(Stored data)
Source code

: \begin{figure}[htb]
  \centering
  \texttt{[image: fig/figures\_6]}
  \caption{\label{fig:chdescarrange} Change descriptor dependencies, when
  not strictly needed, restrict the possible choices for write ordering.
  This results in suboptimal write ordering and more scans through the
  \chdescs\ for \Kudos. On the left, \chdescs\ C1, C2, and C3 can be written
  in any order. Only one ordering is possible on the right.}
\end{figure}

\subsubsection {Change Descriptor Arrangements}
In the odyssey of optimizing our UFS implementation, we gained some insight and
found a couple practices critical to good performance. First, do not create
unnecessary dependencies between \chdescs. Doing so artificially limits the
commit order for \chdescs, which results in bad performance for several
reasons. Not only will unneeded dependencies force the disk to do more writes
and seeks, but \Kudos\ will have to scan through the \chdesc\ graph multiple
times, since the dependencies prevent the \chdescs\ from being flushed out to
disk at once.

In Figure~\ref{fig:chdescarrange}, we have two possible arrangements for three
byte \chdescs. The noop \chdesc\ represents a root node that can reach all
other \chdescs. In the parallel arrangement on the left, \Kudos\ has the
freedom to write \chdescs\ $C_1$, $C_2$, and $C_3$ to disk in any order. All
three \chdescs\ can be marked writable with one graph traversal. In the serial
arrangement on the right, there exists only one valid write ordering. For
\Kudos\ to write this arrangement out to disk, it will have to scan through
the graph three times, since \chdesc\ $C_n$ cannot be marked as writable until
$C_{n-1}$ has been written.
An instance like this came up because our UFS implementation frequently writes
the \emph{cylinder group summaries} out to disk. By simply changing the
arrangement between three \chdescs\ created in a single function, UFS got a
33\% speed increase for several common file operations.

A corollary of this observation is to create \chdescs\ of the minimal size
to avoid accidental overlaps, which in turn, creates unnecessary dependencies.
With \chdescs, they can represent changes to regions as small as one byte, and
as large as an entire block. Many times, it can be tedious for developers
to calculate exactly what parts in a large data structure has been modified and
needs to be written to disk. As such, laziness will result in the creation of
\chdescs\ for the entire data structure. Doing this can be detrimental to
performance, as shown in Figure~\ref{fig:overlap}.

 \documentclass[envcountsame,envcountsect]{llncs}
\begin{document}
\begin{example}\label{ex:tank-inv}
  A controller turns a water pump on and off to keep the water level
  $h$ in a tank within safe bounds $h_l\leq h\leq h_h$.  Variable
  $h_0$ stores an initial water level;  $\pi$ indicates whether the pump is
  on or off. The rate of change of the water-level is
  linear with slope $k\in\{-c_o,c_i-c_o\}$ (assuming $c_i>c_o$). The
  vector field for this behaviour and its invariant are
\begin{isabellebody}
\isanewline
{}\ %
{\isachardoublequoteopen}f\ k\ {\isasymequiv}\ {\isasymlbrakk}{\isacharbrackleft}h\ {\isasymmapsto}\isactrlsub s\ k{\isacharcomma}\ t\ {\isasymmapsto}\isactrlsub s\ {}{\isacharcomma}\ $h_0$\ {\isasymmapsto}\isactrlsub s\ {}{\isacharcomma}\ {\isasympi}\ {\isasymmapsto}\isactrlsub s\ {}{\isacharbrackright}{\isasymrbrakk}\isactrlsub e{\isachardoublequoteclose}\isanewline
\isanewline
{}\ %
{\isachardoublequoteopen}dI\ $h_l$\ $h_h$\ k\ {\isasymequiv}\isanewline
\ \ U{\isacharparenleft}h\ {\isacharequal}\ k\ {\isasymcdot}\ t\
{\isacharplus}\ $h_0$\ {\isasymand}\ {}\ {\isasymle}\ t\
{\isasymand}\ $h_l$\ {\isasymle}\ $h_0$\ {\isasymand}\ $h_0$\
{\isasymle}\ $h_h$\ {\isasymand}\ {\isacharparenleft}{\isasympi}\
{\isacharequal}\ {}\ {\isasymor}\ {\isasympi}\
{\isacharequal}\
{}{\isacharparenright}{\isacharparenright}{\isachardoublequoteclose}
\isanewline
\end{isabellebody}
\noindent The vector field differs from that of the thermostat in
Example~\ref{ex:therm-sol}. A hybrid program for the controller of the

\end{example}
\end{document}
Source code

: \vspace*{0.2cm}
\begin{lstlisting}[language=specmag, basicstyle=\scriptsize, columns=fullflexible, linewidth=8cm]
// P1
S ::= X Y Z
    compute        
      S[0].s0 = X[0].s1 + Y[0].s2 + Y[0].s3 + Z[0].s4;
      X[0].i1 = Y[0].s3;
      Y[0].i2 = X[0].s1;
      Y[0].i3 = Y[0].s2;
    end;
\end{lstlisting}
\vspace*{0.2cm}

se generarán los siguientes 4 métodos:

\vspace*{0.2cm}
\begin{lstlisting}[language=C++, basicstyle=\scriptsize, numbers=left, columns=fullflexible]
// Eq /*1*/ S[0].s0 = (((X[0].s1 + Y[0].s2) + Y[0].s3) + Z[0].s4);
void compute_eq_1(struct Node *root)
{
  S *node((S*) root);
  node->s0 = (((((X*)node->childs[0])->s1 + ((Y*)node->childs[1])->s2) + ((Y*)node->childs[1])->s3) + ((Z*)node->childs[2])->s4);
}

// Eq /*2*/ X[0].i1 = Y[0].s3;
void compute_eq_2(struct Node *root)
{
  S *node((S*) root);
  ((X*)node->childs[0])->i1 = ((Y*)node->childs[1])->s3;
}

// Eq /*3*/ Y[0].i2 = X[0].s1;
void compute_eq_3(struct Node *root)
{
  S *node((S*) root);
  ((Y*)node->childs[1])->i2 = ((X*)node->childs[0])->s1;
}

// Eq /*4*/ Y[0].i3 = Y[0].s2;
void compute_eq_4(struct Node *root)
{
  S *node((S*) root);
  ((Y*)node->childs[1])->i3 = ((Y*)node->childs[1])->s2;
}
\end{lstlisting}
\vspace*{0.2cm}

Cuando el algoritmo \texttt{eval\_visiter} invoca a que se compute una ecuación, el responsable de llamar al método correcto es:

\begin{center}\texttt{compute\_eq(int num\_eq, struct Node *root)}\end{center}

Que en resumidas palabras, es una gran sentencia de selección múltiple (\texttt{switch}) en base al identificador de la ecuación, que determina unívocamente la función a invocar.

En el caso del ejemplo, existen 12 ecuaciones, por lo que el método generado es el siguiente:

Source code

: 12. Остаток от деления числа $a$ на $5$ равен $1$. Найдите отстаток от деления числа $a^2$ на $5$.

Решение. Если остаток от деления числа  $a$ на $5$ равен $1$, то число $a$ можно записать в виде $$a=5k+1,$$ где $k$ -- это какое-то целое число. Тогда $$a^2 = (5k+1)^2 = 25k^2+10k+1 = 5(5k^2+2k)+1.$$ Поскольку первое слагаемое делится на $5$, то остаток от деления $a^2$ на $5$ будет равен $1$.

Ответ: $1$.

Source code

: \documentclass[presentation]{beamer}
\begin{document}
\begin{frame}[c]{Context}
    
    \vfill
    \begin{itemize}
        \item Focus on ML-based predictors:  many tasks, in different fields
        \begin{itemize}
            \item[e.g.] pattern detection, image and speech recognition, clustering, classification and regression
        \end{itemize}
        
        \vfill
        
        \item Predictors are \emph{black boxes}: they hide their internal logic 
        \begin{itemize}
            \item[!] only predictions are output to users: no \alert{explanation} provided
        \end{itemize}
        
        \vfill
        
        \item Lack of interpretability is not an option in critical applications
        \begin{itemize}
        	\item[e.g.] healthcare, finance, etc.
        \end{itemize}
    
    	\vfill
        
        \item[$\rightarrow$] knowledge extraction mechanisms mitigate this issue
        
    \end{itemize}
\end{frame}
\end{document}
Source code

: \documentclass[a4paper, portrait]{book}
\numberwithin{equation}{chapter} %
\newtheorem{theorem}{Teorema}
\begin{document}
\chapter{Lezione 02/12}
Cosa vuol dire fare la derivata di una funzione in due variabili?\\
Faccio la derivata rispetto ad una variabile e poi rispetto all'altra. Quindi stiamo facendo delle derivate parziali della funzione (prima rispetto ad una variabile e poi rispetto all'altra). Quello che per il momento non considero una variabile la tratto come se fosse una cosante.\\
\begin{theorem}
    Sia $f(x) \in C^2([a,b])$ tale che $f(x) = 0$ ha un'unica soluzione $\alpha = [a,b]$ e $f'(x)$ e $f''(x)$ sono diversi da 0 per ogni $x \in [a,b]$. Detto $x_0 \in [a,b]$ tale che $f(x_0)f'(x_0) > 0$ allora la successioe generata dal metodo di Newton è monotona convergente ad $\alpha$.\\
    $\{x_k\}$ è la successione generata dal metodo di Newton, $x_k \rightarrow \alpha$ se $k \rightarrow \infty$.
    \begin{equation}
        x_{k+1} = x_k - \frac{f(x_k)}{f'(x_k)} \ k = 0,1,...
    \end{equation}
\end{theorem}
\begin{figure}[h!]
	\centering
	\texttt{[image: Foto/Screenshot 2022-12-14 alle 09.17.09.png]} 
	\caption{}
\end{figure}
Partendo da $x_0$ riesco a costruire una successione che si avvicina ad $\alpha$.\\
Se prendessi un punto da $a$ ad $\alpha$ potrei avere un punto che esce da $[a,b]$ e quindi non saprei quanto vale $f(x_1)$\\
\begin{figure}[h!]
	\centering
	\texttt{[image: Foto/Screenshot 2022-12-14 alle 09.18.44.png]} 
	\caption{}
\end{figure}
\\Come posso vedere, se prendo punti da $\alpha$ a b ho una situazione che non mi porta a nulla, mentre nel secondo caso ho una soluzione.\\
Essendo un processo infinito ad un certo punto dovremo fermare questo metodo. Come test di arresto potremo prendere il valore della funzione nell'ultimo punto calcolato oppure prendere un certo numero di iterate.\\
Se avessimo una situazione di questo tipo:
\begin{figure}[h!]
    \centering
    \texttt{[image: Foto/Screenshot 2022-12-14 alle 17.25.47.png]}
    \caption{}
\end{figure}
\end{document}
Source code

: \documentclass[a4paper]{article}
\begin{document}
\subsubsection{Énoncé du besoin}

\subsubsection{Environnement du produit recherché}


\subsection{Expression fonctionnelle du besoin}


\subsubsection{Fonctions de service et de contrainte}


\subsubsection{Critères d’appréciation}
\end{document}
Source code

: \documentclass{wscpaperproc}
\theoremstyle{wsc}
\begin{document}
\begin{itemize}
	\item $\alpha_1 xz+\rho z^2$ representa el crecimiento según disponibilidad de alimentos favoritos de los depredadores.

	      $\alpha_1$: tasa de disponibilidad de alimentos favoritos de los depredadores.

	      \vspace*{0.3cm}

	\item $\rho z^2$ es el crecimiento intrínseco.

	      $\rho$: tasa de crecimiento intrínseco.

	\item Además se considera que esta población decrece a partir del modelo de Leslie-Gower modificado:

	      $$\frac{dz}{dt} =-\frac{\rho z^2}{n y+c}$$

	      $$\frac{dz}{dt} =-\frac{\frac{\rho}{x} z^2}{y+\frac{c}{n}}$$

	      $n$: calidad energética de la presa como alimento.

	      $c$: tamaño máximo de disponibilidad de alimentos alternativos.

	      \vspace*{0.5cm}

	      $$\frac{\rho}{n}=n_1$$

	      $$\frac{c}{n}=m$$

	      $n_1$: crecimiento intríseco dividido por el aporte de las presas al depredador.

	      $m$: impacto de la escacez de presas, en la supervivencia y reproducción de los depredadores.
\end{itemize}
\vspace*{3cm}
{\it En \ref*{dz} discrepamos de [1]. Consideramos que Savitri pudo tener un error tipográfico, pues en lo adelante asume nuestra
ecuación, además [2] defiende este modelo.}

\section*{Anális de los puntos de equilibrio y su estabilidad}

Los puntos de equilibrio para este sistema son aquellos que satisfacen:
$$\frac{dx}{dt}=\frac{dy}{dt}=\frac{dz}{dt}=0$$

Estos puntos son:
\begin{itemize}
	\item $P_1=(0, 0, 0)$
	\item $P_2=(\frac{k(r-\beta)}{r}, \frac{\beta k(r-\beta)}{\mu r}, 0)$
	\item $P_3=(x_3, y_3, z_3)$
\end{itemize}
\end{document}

* WHAT IS EXPECTED *
Each line in the records above with "chdescs" must be returned.

* WRITTEN ANSWER *
  \chdescs\ for \Kudos. On the left, \chdescs\ C1, C2, and C3 can be written
unnecessary dependencies between \chdescs. Doing so artificially limits the
commit order for \chdescs, which results in bad performance for several
times, since the dependencies prevent the \chdescs\ from being flushed out to
byte \chdescs. The noop \chdesc\ represents a root node that can reach all
other \chdescs. In the parallel arrangement on the left, \Kudos\ has the
freedom to write \chdescs\ $C_1$, $C_2$, and $C_3$ to disk in any order. All
three \chdescs\ can be marked writable with one graph traversal. In the serial
arrangement between three \chdescs\ created in a single function, UFS got a
A corollary of this observation is to create \chdescs\ of the minimal size
With \chdescs, they can represent changes to regions as small as one byte, and
\chdescs\ for the entire data structure. Doing this can be detrimental to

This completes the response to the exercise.